Task prompt:
Look through the records that follow. Copy every line containing the word "prompts".

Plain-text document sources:
--- START ---
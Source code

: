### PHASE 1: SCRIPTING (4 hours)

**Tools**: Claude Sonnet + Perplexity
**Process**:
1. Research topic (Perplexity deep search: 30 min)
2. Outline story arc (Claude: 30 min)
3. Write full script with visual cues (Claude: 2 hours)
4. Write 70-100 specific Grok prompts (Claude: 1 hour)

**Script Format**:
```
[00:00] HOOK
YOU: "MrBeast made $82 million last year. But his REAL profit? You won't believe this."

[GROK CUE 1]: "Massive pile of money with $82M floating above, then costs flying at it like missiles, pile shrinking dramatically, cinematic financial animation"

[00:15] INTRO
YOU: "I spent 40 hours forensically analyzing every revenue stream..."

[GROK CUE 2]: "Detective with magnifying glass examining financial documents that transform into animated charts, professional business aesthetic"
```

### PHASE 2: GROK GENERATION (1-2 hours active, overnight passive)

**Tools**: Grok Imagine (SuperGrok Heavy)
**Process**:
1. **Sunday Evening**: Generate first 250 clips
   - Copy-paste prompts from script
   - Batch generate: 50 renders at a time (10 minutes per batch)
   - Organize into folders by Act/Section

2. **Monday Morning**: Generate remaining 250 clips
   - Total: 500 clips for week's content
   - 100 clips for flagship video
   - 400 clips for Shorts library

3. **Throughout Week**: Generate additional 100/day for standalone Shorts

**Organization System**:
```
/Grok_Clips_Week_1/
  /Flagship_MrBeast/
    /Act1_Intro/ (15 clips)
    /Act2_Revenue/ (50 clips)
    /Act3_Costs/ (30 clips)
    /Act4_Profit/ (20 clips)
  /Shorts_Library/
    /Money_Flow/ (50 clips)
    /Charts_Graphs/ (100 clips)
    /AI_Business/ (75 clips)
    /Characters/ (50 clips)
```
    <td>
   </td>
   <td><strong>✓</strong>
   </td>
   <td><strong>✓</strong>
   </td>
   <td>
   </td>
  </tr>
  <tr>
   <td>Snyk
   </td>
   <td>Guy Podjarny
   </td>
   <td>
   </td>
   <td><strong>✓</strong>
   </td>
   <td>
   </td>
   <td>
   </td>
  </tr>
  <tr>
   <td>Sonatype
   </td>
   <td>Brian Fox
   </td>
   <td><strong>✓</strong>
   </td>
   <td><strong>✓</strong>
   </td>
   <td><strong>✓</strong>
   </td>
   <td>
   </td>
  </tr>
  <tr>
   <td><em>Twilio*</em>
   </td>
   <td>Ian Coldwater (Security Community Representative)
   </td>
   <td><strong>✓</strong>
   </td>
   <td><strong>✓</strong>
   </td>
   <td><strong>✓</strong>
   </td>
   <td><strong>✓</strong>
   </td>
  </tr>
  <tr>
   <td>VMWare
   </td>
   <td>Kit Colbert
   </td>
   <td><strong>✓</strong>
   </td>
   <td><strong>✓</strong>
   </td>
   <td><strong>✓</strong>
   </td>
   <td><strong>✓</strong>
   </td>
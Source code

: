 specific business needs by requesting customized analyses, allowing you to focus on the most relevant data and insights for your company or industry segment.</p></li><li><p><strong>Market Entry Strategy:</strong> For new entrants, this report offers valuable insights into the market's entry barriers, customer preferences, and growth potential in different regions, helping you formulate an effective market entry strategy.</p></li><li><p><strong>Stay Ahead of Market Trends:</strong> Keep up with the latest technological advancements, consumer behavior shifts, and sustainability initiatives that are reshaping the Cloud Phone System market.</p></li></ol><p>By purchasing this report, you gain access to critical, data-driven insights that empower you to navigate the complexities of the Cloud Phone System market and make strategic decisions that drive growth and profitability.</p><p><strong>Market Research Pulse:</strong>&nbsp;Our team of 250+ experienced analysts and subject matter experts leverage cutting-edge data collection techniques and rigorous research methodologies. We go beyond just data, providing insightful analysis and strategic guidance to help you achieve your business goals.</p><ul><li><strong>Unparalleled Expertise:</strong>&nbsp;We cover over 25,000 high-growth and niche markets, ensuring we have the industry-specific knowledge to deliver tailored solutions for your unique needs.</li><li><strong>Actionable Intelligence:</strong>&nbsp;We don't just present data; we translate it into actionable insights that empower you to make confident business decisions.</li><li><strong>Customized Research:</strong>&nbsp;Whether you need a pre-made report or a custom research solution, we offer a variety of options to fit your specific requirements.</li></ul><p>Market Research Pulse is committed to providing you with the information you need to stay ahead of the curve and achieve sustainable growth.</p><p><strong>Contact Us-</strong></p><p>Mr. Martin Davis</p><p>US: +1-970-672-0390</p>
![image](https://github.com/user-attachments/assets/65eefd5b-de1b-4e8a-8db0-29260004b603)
--- END ---
Result:
4. Write 70-100 specific Grok prompts (Claude: 1 hour)
   - Copy-paste prompts from script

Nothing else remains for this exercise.